Gαq Signaling Activates β-Catenin-Dependent Gene Transcription

Background: The canonical Wnt signal transduction or the Wnt/beta-catenin pathway plays a crucial role in both carcinogenesis and development of animals. Activation of the G alpha q class of G alpha proteins positively regulates Wnt/beta-catenin pathway, and expression of G alpha q in HEK293T cells or Xenopus oocytes leads to the inhibition of GSK-3 beta and cellular accumulation of beta-catenin. This study investigated whether G alpha q-mediated cellular accumulation of beta-catenin could affect the transcriptional activity of this protein.Methods: HEK-293T and HT-29 cells were used for cell culture and transfection.
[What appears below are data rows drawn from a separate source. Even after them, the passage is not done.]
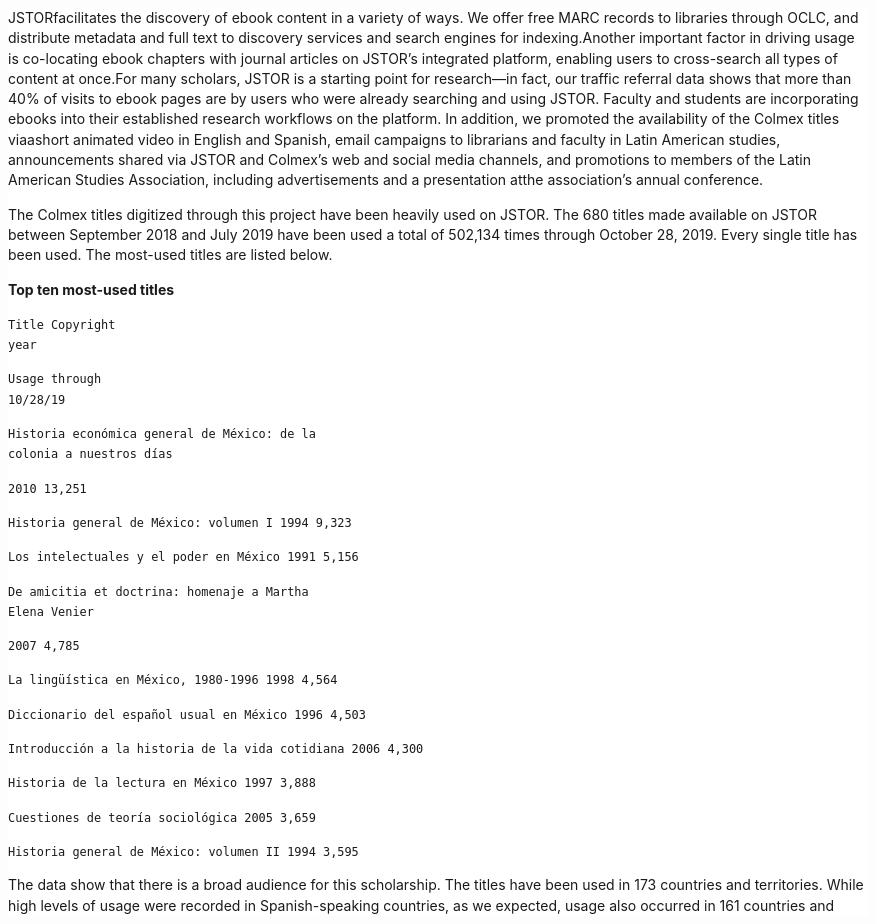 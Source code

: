 JSTORfacilitates the discovery of ebook content in a variety of ways. We offer free
MARC records to libraries through OCLC, and distribute metadata and full text to
discovery services and search engines for indexing.Another important factor in driving
usage is co-locating ebook chapters with journal articles on JSTOR’s integrated platform,
enabling users to cross-search all types of content at once.For many scholars, JSTOR is a
starting point for research—in fact, our traffic referral data shows that more than 40% of
visits to ebook pages are by users who were already searching and using JSTOR. Faculty
and students are incorporating ebooks into their established research workflows on the
platform. In addition, we promoted the availability of the Colmex titles viaashort
animated video in English and Spanish, email campaigns to librarians and faculty in
Latin American studies, announcements shared via JSTOR and Colmex’s web and social
media channels, and promotions to members of the Latin American Studies Association,
including advertisements and a presentation atthe association’s annual conference.

The Colmex titles digitized through this project have been heavily used on JSTOR. The
680 titles made available on JSTOR between September 2018 and July 2019 have been
used a total of 502,134 times through October 28, 2019. Every single title has been used.
The most-used titles are listed below.

**Top ten most-used titles**

```
Title Copyright
year
```
```
Usage through
10/28/19
```
```
Historia económica general de México: de la
colonia a nuestros días
```
```
2010 13,251
```
```
Historia general de México: volumen I 1994 9,323
```
```
Los intelectuales y el poder en México 1991 5,156
```
```
De amicitia et doctrina: homenaje a Martha
Elena Venier
```
```
2007 4,785
```
```
La lingüística en México, 1980-1996 1998 4,564
```
```
Diccionario del español usual en México 1996 4,503
```
```
Introducción a la historia de la vida cotidiana 2006 4,300
```
```
Historia de la lectura en México 1997 3,888
```
```
Cuestiones de teoría sociológica 2005 3,659
```
```
Historia general de México: volumen II 1994 3,595
```
The data show that there is a broad audience for this scholarship. The titles have been
used in 173 countries and territories. While high levels of usage were recorded in
Spanish-speaking countries, as we expected, usage also occurred in 161 countries and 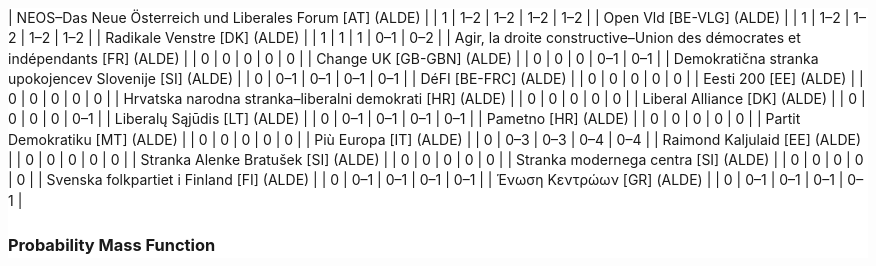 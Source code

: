 | NEOS–Das Neue Österreich und Liberales Forum [AT] (ALDE) | | 1 | 1–2 | 1–2 | 1–2 | 1–2 |
| Open Vld [BE-VLG] (ALDE) | | 1 | 1–2 | 1–2 | 1–2 | 1–2 |
| Radikale Venstre [DK] (ALDE) | | 1 | 1 | 1 | 0–1 | 0–2 |
| Agir, la droite constructive–Union des démocrates et indépendants [FR] (ALDE) | | 0 | 0 | 0 | 0 | 0 |
| Change UK [GB-GBN] (ALDE) | | 0 | 0 | 0 | 0–1 | 0–1 |
| Demokratična stranka upokojencev Slovenije [SI] (ALDE) | | 0 | 0–1 | 0–1 | 0–1 | 0–1 |
| DéFI [BE-FRC] (ALDE) | | 0 | 0 | 0 | 0 | 0 |
| Eesti 200 [EE] (ALDE) | | 0 | 0 | 0 | 0 | 0 |
| Hrvatska narodna stranka–liberalni demokrati [HR] (ALDE) | | 0 | 0 | 0 | 0 | 0 |
| Liberal Alliance [DK] (ALDE) | | 0 | 0 | 0 | 0 | 0–1 |
| Liberalų Sąjūdis [LT] (ALDE) | | 0 | 0–1 | 0–1 | 0–1 | 0–1 |
| Pametno [HR] (ALDE) | | 0 | 0 | 0 | 0 | 0 |
| Partit Demokratiku [MT] (ALDE) | | 0 | 0 | 0 | 0 | 0 |
| Più Europa [IT] (ALDE) | | 0 | 0–3 | 0–3 | 0–4 | 0–4 |
| Raimond Kaljulaid [EE] (ALDE) | | 0 | 0 | 0 | 0 | 0 |
| Stranka Alenke Bratušek [SI] (ALDE) | | 0 | 0 | 0 | 0 | 0 |
| Stranka modernega centra [SI] (ALDE) | | 0 | 0 | 0 | 0 | 0 |
| Svenska folkpartiet i Finland [FI] (ALDE) | | 0 | 0–1 | 0–1 | 0–1 | 0–1 |
| Ένωση Κεντρώων [GR] (ALDE) | | 0 | 0–1 | 0–1 | 0–1 | 0–1 |

### Probability Mass Function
Protein localization and quantification were assessed by using immunofluorescence microscopy, cell fractionation assay, and Western blotting analysis. Gene expression at the transcription level was examined by quantitative reverse transcriptase/real-time PCR method.Results: Transcription of two cellular beta-catenin target genes (c-MYC and CCND1) and the beta-catenin/TCF reporter luciferase gene (TopFlash plasmid) significantly increased by G alpha q activation. The G alpha q-mediated increase in the expression level of the beta-catenin-target genes was sensitive to the expression of a minigene encoding a specific G alpha q blocking peptide. The results of cell fractionation and Western blotting experiments showed that activation of G alpha q signaling increased the intracellular beta-catenin protein level, but it blocked its membrane localization.Conclusion: Our results reveal that the G alpha q-dependent cellular accumulation of beta-catenin can enhance beta-catenin transcriptional activity.